- Your task
Gather all lines from the material that contain the word "does".

- Records provided
# # # # # # #
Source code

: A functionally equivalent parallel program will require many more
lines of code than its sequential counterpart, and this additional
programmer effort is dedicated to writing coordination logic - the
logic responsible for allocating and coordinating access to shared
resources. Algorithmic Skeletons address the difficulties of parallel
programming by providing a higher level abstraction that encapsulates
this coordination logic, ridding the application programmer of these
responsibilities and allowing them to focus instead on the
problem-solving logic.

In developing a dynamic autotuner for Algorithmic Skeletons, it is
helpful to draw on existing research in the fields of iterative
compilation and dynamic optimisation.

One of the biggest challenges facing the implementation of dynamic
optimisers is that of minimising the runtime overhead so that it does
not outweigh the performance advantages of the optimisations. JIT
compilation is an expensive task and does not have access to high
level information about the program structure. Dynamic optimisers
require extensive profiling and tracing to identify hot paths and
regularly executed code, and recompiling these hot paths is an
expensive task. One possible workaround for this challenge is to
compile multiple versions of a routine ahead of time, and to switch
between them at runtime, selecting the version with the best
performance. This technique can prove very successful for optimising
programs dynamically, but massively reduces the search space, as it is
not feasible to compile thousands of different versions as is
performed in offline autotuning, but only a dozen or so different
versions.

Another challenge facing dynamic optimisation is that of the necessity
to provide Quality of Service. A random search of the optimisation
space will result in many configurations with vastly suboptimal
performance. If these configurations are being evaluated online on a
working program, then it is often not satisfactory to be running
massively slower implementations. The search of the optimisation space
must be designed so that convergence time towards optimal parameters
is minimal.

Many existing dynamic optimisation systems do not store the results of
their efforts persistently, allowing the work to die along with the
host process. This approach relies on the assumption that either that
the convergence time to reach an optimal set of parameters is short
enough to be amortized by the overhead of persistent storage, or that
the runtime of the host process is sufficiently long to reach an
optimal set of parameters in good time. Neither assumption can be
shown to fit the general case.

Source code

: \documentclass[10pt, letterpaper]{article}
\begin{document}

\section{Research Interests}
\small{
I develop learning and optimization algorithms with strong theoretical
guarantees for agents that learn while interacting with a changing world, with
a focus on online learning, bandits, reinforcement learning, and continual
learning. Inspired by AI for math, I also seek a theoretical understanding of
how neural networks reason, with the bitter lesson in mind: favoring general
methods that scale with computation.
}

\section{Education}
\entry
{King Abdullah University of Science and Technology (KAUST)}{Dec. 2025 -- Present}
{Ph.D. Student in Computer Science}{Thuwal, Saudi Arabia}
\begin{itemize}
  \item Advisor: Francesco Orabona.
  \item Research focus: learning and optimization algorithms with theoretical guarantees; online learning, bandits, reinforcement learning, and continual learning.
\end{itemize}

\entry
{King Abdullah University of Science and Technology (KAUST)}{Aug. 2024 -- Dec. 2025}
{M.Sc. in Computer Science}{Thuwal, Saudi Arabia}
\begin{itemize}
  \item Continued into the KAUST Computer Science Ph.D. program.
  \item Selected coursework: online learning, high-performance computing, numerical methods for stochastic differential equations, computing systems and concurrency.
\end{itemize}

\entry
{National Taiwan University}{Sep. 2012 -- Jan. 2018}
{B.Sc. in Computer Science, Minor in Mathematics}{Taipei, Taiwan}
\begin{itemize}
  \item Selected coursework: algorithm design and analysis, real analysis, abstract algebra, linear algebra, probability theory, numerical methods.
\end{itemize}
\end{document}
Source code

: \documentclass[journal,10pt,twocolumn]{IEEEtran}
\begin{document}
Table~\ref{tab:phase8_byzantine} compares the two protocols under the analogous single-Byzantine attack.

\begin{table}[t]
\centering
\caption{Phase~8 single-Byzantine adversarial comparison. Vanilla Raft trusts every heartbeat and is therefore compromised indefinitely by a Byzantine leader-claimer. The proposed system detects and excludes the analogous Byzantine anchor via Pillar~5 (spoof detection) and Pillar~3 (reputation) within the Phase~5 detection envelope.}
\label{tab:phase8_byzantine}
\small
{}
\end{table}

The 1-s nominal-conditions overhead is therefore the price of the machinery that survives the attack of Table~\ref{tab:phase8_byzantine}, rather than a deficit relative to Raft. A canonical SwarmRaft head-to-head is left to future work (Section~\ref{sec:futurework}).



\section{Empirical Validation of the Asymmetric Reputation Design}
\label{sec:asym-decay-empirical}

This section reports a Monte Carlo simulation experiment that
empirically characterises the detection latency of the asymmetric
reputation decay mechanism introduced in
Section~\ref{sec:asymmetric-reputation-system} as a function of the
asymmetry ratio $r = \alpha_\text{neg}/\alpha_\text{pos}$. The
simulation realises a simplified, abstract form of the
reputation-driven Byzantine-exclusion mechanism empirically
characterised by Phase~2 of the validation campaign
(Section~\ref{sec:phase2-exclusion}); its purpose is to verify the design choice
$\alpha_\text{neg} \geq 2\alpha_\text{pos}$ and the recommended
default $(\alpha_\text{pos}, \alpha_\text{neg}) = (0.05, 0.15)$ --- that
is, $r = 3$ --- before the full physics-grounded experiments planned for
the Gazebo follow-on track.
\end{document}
# # # # # # #
- Result below
optimisers is that of minimising the runtime overhead so that it does
compilation is an expensive task and does not have access to high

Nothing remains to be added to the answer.